Era muy buen tipo. Aunque fingiese no serlo.
– ¿Sabes algo de un crítico de cine llamado Laureano Malla?
A través del hilo telefónico escuché un silbido prolongado.
– Esto es prehistoria pura, chico. ¡Menudo elemento! Claro que he oído hablar de él, y le conocí, aunque hace mucho que le he perdido la pista. Bueno, no es que sea viejo, pero estaba pirado. Completamente pirado.
– ¿Qué le pasó?
– Nunca fue de los mejores, pero se hizo notar, ¡vaya si se hizo notar! -rezongó Chema-. Para empezar, odiaba a los gays y las lesbianas, y se cargaba todo aquello que no cumpliese con un estricto código del honor, artistas o películas. Ya podían ser buenos, o estupenda la obra, él… ¡sacaba el hacha, implacable! Una especie de Justiciero Vengador. Le había dados palos a la Dietrich por llevar pantalones e imponer la moda del marimacho, a la Monroe por puta, a James Dean, Monty Clift o Sal Mineo por maricones. Era un facha redomado, nato, de los convencidos. Dios, Patria y Honor. Trató de prolongar el estatus después de morir el viejo y se aguantó creo que hasta principios de los noventa, no sé. Sólo le faltó lo de su mujer.
– Cuenta -le animé al ver que se detenía, aunque apenas si me quedaba ya dinero para seguir hablando.
– No hay mucho que contar: ella le plantó y se largó con otro. Esto, para alguien como él, fue demasiado. ¿Te imaginas? Una esposa adúltera, a quien en tiempos del Cisco habría podido repudiar y hacer lapidar en plan talibán, y una hija a la que trató de retener removiendo cielo y tierra para conseguir su custodia. Ahí tuvo suerte. La mujer ganó, pese a todo, pero se murió poco después. De esta forma el Malla se quedó con su niña. Sea como fuere, una joya. Oye, ¿por qué coño te interesa un pájaro como ése?

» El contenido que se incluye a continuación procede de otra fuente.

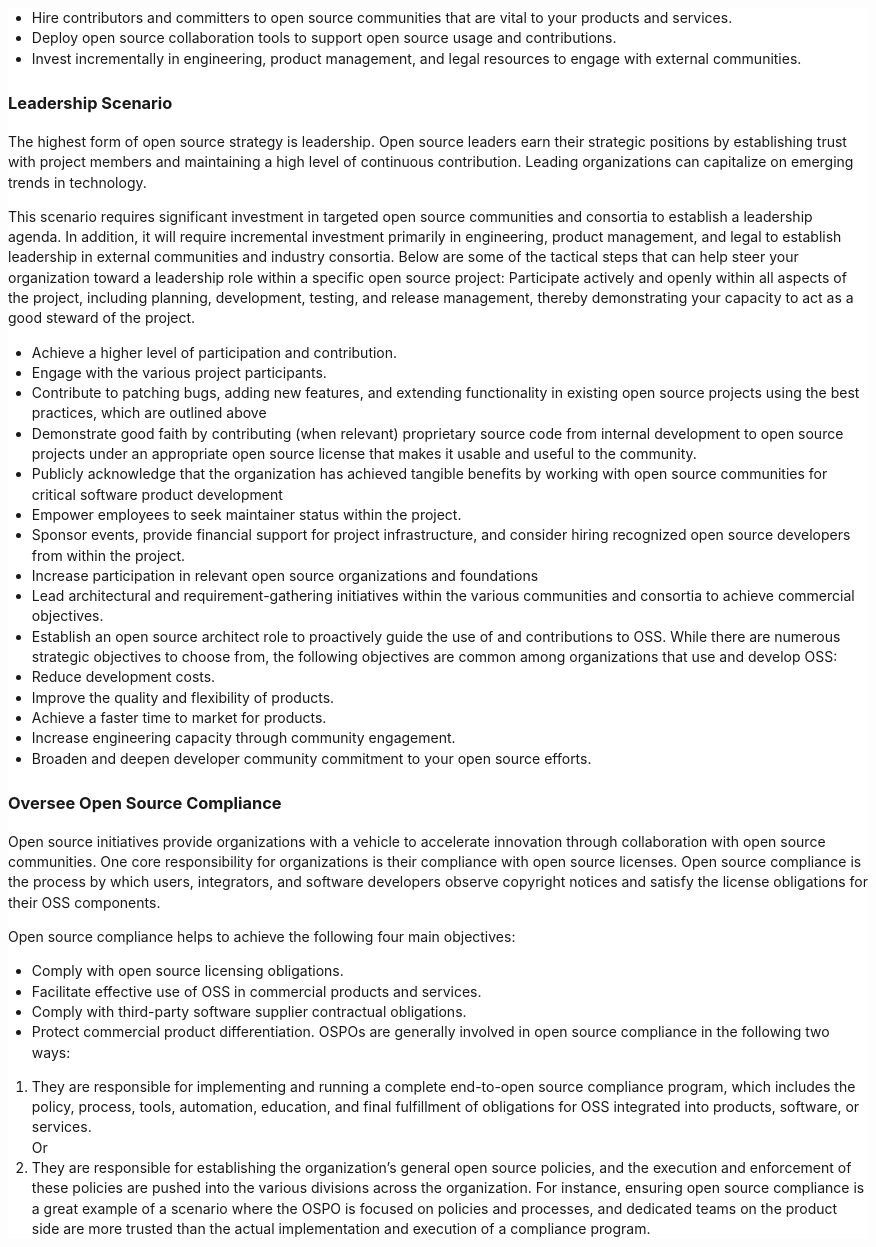 - Hire contributors and committers to open source communities that are vital to your products and services.
- Deploy open source collaboration tools to support open source usage and contributions.
- Invest incrementally in engineering, product management, and legal resources to engage with external communities.
### **Leadership Scenario**
The highest form of open source strategy is leadership. Open source leaders earn their strategic positions by establishing trust with project members and maintaining a high level of continuous contribution. Leading organizations can capitalize on emerging trends in technology.

This scenario requires significant investment in targeted open source communities and consortia to establish a leadership agenda. In addition, it will require incremental investment primarily in engineering, product management, and legal to establish leadership in external communities and industry consortia. Below are some of the tactical steps that can help steer your organization toward a leadership role within a specific open source project:
Participate actively and openly within all aspects of the project, including
planning, development, testing, and release management, thereby demonstrating your capacity to act as a good steward of the project.
- Achieve a higher level of participation and contribution.
- Engage with the various project participants.
- Contribute to patching bugs, adding new features, and extending functionality in existing open source projects using the best practices, which are outlined above
- Demonstrate good faith by contributing (when relevant) proprietary source code from internal development to open source projects under an appropriate open source license that makes it usable and useful to the community.
- Publicly acknowledge that the organization has achieved tangible benefits by working with open source communities for critical software product development
- Empower employees to seek maintainer status within the project.
- Sponsor events, provide financial support for project infrastructure, and consider hiring recognized open source developers from within the project.
- Increase participation in relevant open source organizations and foundations
- Lead architectural and requirement-gathering initiatives within the various communities and consortia to achieve commercial objectives.
- Establish an open source architect role to proactively guide the use of and contributions to OSS.
While there are numerous strategic objectives to choose from, the following objectives are common among organizations that use and develop OSS:
- Reduce development costs.
- Improve the quality and flexibility of products.
- Achieve a faster time to market for products.
- Increase engineering capacity through community engagement.
- Broaden and deepen developer community commitment to your open source efforts.
### **Oversee Open Source Compliance**
Open source initiatives provide organizations with a vehicle to accelerate innovation through collaboration with open source communities.
One core responsibility for organizations is their compliance with open source licenses. Open source compliance is the process by which users, integrators, and software developers observe copyright notices and satisfy the license obligations for their OSS components.

Open source compliance helps to achieve the following four main objectives:
- Comply with open source licensing obligations.
- Facilitate effective use of OSS in commercial products and services.
- Comply with third-party software supplier contractual obligations.
- Protect commercial product differentiation.
OSPOs are generally involved in open source compliance in the following two ways:
1. They are responsible for implementing and running a complete end-to-open source compliance program, which includes the policy, process, tools, automation, education, and final fulfillment of obligations for OSS integrated into products, software, or services. <br>
Or<br>
2. They are responsible for establishing the organization’s general open source policies, and the execution and enforcement of these policies are pushed into the various divisions across the organization. For instance, ensuring open source compliance is a great example of a scenario where the OSPO is focused on policies and processes, and dedicated teams on the product side are more trusted than the actual implementation and execution of a compliance program. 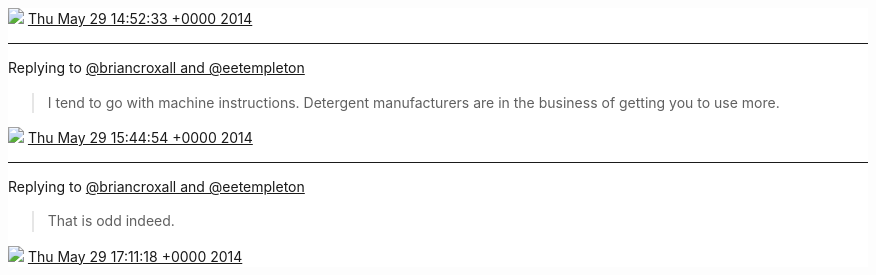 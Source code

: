 <img src="../../media/tweet.ico" width="12" /> [Thu May 29 14:52:33 +0000 2014](https://twitter.com/kfitz/status/472027720667627520)

----

Replying to [@briancroxall and @eetempleton](https://twitter.com/briancroxall/status/472039925383036928)

> I tend to go with machine instructions\. Detergent manufacturers are in the business of getting you to use more\.

<img src="../../media/tweet.ico" width="12" /> [Thu May 29 15:44:54 +0000 2014](https://twitter.com/kfitz/status/472040897308549120)

----

Replying to [@briancroxall and @eetempleton](https://twitter.com/briancroxall/status/472047606483652608)

> That is odd indeed\.

<img src="../../media/tweet.ico" width="12" /> [Thu May 29 17:11:18 +0000 2014](https://twitter.com/kfitz/status/472062638047133696)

Por la ventanilla verde del teléfono vi que apenas si quedaban unos céntimos de euro.
– ¡Te debo una, Chema! ¡Luego te lo cuento! ¡Gracias!
– ¡Eh, eh! Pero ¿qué…?
La comunicación se cortó.
XXXIV
Volví a llamar a varios timbres repitiendo el truco del día anterior. Pregunté por el piso del señor Malla haciéndome el despistado y lo conseguí a la tercera. Un vecino me dijo que no lo sabía, una vecina me informó de que era el cuarto segunda, y otra, además, me abrió la puerta de la calle. Subí en el ascensor tan despacio que tuve tiempo de preguntarme dos cosas: qué estaba haciendo yo allí, y por qué no avisaba de una maldita vez a la policía.

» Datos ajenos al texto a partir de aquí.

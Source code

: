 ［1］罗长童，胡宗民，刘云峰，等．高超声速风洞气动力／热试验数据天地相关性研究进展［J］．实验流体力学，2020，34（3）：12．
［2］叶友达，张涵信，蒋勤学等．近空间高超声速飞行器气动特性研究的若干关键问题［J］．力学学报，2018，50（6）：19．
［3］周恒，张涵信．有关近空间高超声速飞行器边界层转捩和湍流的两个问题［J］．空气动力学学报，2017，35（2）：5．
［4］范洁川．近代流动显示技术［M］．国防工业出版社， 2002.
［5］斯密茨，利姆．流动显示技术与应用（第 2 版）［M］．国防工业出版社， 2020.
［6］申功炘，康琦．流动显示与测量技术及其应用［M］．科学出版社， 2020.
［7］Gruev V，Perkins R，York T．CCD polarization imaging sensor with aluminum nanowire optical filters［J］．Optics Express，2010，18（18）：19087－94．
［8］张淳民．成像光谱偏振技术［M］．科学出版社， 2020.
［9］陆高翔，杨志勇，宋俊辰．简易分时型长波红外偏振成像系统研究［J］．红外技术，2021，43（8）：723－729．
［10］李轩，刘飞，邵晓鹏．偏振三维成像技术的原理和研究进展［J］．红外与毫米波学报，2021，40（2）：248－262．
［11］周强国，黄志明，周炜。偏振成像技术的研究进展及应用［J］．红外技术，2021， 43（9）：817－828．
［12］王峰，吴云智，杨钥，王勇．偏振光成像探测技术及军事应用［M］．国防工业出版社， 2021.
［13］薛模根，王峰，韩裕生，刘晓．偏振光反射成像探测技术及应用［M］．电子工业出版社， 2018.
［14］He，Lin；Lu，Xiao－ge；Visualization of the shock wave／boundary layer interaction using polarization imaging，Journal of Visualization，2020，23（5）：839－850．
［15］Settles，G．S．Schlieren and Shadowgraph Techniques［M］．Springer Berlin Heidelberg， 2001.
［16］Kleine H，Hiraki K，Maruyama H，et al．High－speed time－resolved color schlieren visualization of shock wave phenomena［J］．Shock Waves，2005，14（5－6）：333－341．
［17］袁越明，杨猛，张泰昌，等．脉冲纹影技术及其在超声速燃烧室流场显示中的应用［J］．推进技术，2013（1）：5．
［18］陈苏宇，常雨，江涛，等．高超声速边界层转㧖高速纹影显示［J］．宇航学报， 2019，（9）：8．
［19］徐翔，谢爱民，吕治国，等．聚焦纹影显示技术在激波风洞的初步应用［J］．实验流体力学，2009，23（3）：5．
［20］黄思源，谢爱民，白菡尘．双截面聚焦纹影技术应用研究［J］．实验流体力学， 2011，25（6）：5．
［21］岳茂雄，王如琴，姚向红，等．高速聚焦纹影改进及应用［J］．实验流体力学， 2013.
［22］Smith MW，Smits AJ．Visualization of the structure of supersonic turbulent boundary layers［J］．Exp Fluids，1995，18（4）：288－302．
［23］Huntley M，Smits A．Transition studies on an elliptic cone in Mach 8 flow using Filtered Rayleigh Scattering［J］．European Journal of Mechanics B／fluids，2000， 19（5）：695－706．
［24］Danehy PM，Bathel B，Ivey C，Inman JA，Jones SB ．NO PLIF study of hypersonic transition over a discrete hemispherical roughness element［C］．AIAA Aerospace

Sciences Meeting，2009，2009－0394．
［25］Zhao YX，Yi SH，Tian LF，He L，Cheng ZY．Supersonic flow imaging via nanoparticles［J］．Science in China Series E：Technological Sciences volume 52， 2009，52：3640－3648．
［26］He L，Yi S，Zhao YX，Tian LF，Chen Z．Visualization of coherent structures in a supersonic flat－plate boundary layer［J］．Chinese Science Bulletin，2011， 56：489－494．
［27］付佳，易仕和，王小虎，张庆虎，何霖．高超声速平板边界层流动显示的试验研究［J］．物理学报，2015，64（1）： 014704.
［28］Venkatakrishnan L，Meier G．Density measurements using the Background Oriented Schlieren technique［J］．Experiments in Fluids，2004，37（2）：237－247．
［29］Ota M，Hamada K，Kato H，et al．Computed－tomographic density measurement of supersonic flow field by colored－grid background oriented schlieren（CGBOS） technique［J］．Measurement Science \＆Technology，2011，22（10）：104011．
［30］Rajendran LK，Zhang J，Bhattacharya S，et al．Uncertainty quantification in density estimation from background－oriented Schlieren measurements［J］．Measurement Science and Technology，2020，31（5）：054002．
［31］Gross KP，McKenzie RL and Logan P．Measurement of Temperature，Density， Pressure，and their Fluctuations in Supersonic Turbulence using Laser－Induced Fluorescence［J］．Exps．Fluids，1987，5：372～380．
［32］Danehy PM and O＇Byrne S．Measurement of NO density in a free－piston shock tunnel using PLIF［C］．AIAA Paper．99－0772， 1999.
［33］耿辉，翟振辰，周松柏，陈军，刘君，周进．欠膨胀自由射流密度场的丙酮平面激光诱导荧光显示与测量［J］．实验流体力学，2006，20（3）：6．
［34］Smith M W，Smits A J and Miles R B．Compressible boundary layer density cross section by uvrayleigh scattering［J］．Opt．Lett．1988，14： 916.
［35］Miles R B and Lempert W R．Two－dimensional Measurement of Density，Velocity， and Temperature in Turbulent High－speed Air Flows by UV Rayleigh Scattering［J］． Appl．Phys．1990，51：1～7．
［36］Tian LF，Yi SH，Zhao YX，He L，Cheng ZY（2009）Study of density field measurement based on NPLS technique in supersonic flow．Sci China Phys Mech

Me respondí yo mismo. A la primera pregunta: quería cerrar el círculo. A la segunda: no me daba la gana de contarlo todo sin más al primer tipo uniformado que apareciera, aunque eso debería hacerlo igualmente después.
Pero tengo mi orgullo.
Las últimas veinticuatro horas no habían sido precisamente agradables.

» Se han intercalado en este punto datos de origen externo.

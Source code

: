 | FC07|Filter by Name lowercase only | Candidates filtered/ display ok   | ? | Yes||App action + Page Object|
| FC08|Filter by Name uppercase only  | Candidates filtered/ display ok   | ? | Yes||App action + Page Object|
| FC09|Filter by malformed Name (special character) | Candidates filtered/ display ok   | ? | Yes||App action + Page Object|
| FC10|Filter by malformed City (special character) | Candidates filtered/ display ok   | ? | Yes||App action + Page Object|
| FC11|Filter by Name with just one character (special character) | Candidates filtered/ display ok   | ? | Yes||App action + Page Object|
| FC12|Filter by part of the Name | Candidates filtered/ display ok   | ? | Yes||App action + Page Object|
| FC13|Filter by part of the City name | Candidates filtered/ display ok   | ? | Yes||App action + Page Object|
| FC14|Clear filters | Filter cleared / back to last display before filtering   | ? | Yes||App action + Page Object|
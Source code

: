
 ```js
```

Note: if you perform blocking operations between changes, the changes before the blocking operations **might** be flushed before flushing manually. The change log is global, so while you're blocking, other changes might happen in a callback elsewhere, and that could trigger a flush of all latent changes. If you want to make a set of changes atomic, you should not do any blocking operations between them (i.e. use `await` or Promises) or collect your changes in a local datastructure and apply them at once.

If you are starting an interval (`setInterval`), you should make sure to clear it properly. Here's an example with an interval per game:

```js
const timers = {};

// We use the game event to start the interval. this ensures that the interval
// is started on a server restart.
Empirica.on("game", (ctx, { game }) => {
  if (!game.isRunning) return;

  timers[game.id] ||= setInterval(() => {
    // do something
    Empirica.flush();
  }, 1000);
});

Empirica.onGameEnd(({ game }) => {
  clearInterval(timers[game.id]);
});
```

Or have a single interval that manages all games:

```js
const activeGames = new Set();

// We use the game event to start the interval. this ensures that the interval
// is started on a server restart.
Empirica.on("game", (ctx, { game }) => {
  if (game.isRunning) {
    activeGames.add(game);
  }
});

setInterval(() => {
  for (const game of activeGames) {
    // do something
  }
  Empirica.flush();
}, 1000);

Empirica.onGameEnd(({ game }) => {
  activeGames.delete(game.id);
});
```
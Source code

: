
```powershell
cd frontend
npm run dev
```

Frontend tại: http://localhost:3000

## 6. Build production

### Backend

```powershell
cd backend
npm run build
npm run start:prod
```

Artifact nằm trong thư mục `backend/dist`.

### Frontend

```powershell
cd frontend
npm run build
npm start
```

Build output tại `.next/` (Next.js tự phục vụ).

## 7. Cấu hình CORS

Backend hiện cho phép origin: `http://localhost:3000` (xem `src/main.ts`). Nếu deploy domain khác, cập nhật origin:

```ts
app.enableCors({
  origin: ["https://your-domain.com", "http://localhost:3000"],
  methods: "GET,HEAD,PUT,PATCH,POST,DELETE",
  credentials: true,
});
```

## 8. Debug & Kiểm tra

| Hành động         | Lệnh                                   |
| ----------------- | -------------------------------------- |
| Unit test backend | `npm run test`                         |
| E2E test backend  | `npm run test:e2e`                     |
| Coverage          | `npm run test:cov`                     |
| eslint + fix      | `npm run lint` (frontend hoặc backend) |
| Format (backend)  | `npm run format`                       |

Mientras subía, también reviví la película de la historia.
Y pensé en Julia.
Bajé en el cuarto piso y me detuve frente a la puerta del piso de Laureano Malla. Loco o no, iluminado o no, era un asesino. Y un sádico. No tenía ni idea de cómo reaccionaría el pobre diablo cuando se viese acorralado. La noche pasada, allí mismo, había logrado disimular muy bien, contenerse.
Ahora…
Llamé a la puerta y esperé. Estaba en casa. Me miró desde todas sus distancias y frunció el ceño. Tenía el mismo aspecto del día anterior, rostro cetrino, pinta de espectro, el escaso cabello formando guedejas deshilachadas y despeinadas, los ojos hundidos y de mirada amarga, la boca con su media luna apuntando hacia abajo, las arrugas…
Tanto él como yo habíamos hecho muchas cosas desde nuestro primer encuentro.
– ¿Qué quiere ahora? -me preguntó al reconocerme.
La luz amarillenta del rellano, unida a la que proporcionaba la bombilla de su recibidor, conferían a la escena un toque final de película mal iluminada. Todo eran sombras y formas oscuras más allá de nosotros.
– Quiero hablar, señor Malla.
– ¿De qué?
– De usted.
– Yo no tengo nada que decirle. ¡Váyase!
Estaba preparado para evitar que cerrara la puerta.
– Han matado a alguien más -dije.
Eso despertó su interés.
– ¿A quién?
– A Álex.
Qué curioso. Seguía sin saber su maldito apellido.
– Me da lo mismo. Déjeme en paz.
– Tenemos que hablar, señor Malla. El juego ha terminado.
Me extrañó verle sonreír. Era lo que menos esperaba en ese momento. Su media luna invertida se expandió ligeramente. No mejoró su aspecto. Más bien fue una mueca agria.
– ¿Usted lo llama juego? -manifestó.
– ¿Por qué no?
– Mi hija está muerta. No es un juego. -Recuperó su gravedad-. ¿Es que no va a respetar el dolor de un padre?
– Laura Torras también tenía unos padres. Yo los conocí ayer. Buena gente. Todavía no saben que su hija ha muerto.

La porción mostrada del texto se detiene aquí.